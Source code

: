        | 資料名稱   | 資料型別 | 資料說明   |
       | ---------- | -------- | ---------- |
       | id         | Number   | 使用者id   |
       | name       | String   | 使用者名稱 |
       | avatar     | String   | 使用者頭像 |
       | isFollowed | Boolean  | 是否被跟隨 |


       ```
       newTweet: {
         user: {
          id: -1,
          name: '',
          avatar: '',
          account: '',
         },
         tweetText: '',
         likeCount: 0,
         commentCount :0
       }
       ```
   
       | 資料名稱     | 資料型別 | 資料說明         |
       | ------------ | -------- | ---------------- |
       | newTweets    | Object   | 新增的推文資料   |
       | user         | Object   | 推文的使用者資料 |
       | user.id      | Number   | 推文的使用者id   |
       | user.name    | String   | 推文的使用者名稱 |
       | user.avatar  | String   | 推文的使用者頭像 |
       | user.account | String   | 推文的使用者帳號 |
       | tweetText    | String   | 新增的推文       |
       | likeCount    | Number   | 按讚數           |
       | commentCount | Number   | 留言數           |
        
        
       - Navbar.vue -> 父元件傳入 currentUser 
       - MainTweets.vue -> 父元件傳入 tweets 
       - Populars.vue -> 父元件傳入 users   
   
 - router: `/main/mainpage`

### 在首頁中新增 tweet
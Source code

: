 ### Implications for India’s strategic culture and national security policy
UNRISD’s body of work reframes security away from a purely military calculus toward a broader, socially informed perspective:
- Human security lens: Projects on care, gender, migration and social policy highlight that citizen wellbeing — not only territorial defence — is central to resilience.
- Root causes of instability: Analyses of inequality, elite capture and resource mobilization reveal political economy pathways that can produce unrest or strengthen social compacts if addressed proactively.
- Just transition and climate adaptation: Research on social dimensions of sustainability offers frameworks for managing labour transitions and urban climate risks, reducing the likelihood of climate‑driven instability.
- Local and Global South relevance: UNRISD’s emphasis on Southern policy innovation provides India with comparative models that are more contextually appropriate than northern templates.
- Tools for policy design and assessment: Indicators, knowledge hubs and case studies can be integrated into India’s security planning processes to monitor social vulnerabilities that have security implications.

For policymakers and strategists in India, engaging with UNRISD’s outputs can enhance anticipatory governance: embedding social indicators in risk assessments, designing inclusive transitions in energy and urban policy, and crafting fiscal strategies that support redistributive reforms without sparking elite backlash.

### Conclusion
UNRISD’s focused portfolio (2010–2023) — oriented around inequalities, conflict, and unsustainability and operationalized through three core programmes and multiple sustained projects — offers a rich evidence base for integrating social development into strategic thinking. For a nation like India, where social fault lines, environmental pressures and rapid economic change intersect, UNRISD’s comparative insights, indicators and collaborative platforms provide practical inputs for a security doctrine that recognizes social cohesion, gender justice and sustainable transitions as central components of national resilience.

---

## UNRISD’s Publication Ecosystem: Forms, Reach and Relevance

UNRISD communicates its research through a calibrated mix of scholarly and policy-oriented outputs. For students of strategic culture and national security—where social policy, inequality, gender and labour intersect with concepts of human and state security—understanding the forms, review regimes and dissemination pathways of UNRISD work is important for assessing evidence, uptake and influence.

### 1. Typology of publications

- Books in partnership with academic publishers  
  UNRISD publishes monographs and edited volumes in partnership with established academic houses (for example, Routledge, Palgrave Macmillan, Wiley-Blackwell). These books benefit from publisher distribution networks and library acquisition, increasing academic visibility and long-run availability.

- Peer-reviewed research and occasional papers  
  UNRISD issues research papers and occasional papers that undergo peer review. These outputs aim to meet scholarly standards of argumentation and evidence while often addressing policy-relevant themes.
════════════════════
- _Work task_
The lines above that include "central" should each be listed.

- _Result below_
- Human security lens: Projects on care, gender, migration and social policy highlight that citizen wellbeing — not only territorial defence — is central to resilience.
UNRISD’s focused portfolio (2010–2023) — oriented around inequalities, conflict, and unsustainability and operationalized through three core programmes and multiple sustained projects — offers a rich evidence base for integrating social development into strategic thinking. For a nation like India, where social fault lines, environmental pressures and rapid economic change intersect, UNRISD’s comparative insights, indicators and collaborative platforms provide practical inputs for a security doctrine that recognizes social cohesion, gender justice and sustainable transitions as central components of national resilience.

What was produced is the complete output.